Resistivity & Electrical Energy

[ScoutFCM]

Just wanted to see if anyone could check my work. I only have 1 opportunity to do this. Thanks yall!

1.) Suppose that you wish to fabricate a uniform wire out of 1.00g of copper. If the wire is to have a resistance of R=.5Ω and if all of the copper is to be used, what will be (a) the length and (b) diameter of this wire?

a) L = [(1 x 10^-3)(.5)/(8.92 x 10^3 x 1.7 x 10^-8)]^1/2 = 1.82m
b) D = 2 (6.19 x 10^-8 / ∏ ) ^1/2 = 2.8 x 10^-4 m

2) The power supplied to a typical black-and-white television set is 90W when the set is connected to 120V. (a) How much electric energy does this set consume in one hour? (b) A color television set draws about 2.5A when connected to 120V. How much time is reuiqred for it to consume the same energy as the black-and-white model consumes in one hour?
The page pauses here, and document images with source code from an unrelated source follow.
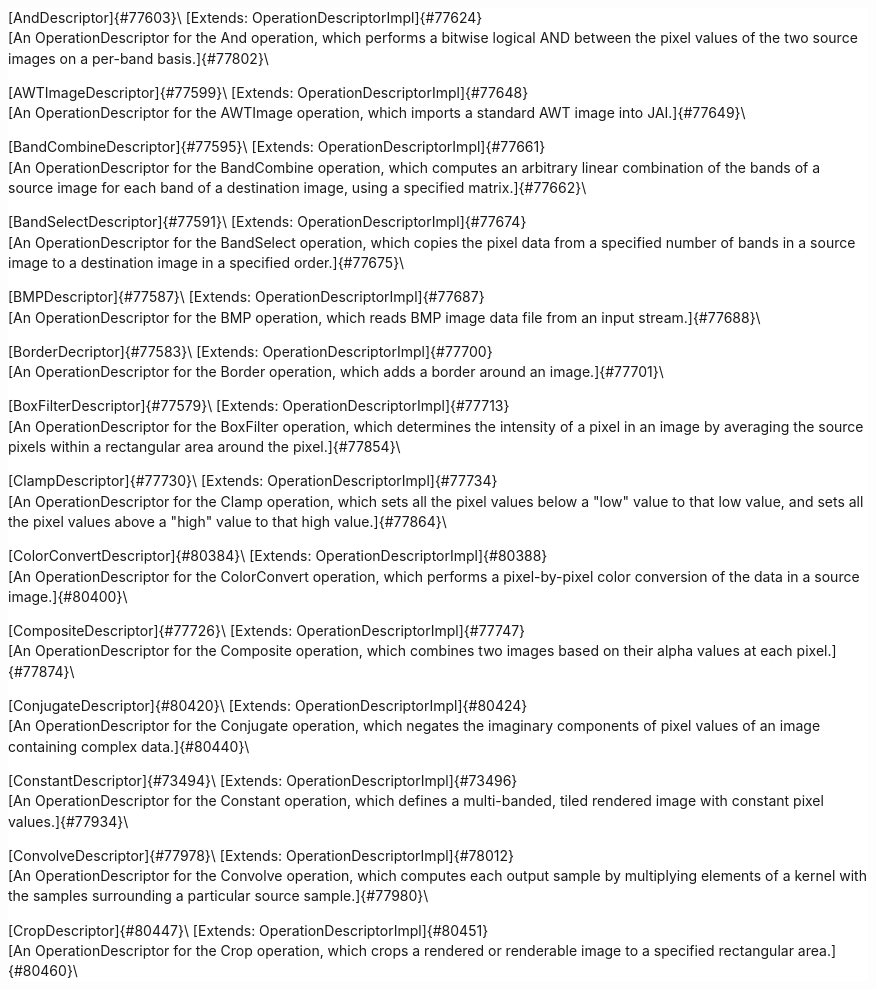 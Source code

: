    [AndDescriptor]{#77603}\                     [Extends: OperationDescriptorImpl]{#77624}\
                                                [An OperationDescriptor for the And operation, which performs a bitwise logical AND between the pixel values of the two source images on a per-band basis.]{#77802}\

   [AWTImageDescriptor]{#77599}\                [Extends: OperationDescriptorImpl]{#77648}\
                                                [An OperationDescriptor for the AWTImage operation, which imports a standard AWT image into JAI.]{#77649}\

   [BandCombineDescriptor]{#77595}\             [Extends: OperationDescriptorImpl]{#77661}\
                                                [An OperationDescriptor for the BandCombine operation, which computes an arbitrary linear combination of the bands of a source image for each band of a destination image, using a specified matrix.]{#77662}\

   [BandSelectDescriptor]{#77591}\              [Extends: OperationDescriptorImpl]{#77674}\
                                                [An OperationDescriptor for the BandSelect operation, which copies the pixel data from a specified number of bands in a source image to a destination image in a specified order.]{#77675}\

   [BMPDescriptor]{#77587}\                     [Extends: OperationDescriptorImpl]{#77687}\
                                                [An OperationDescriptor for the BMP operation, which reads BMP image data file from an input stream.]{#77688}\

   [BorderDecriptor]{#77583}\                   [Extends: OperationDescriptorImpl]{#77700}\
                                                [An OperationDescriptor for the Border operation, which adds a border around an image.]{#77701}\

   [BoxFilterDescriptor]{#77579}\               [Extends: OperationDescriptorImpl]{#77713}\
                                                [An OperationDescriptor for the BoxFilter operation, which determines the intensity of a pixel in an image by averaging the source pixels within a rectangular area around the pixel.]{#77854}\

   [ClampDescriptor]{#77730}\                   [Extends: OperationDescriptorImpl]{#77734}\
                                                [An OperationDescriptor for the Clamp operation, which sets all the pixel values below a \"low\" value to that low value, and sets all the pixel values above a \"high\" value to that high value.]{#77864}\

   [ColorConvertDescriptor]{#80384}\            [Extends: OperationDescriptorImpl]{#80388}\
                                                [An OperationDescriptor for the ColorConvert operation, which performs a pixel-by-pixel color conversion of the data in a source image.]{#80400}\

   [CompositeDescriptor]{#77726}\               [Extends: OperationDescriptorImpl]{#77747}\
                                                [An OperationDescriptor for the Composite operation, which combines two images based on their alpha values at each pixel.]{#77874}\

   [ConjugateDescriptor]{#80420}\               [Extends: OperationDescriptorImpl]{#80424}\
                                                [An OperationDescriptor for the Conjugate operation, which negates the imaginary components of pixel values of an image containing complex data.]{#80440}\

   [ConstantDescriptor]{#73494}\                [Extends: OperationDescriptorImpl]{#73496}\
                                                [An OperationDescriptor for the Constant operation, which defines a multi-banded, tiled rendered image with constant pixel values.]{#77934}\

   [ConvolveDescriptor]{#77978}\                [Extends: OperationDescriptorImpl]{#78012}\
                                                [An OperationDescriptor for the Convolve operation, which computes each output sample by multiplying elements of a kernel with the samples surrounding a particular source sample.]{#77980}\

   [CropDescriptor]{#80447}\                    [Extends: OperationDescriptorImpl]{#80451}\
                                                [An OperationDescriptor for the Crop operation, which crops a rendered or renderable image to a specified rectangular area.]{#80460}\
a) E = 90x3600= 3.24 x 10^5 J = .09kWh
b) = R = 6.25 x 48 = 300 W 3.24 x 10^5 = 300t
t = 1080sec = 18min

 

[Chen]

I'm just going to show you how to solve the problems because I do have better things to do than trying to figure out what all those numbers in your final answers mean.

1) You have two equations here with two uknowns, the length of the wire and its cross section area (which we will later use to find the diamater).

The first equation is for the resistance of the wire, which is required to be 0.5Ω:
R = \rho _r \frac{L}{A^2}
Where \rho _r is the resistivity of copper.

The second equation is for the mass of copper to be used, which is required to be 1g:
m = \rho _m V = \rho _m LA
Where \rho _m is the mass density of copper.

Solving the two equations for L and A you should get:
A^3 = \frac{\rho _rm}{\rho _m R} = \pi (\frac{D}{2})^2
L^3 = \frac{m^2 R}{\rho _m^2\rho _r}

 

[Chen]

2) E = Pt indeed.

E_1 = E_2
P_1t_1 = P_2t_2
t_2 = \frac{P_1}{P_2}t_1
You have P1 and t1, and P2 is just VI (2.5A times 120v).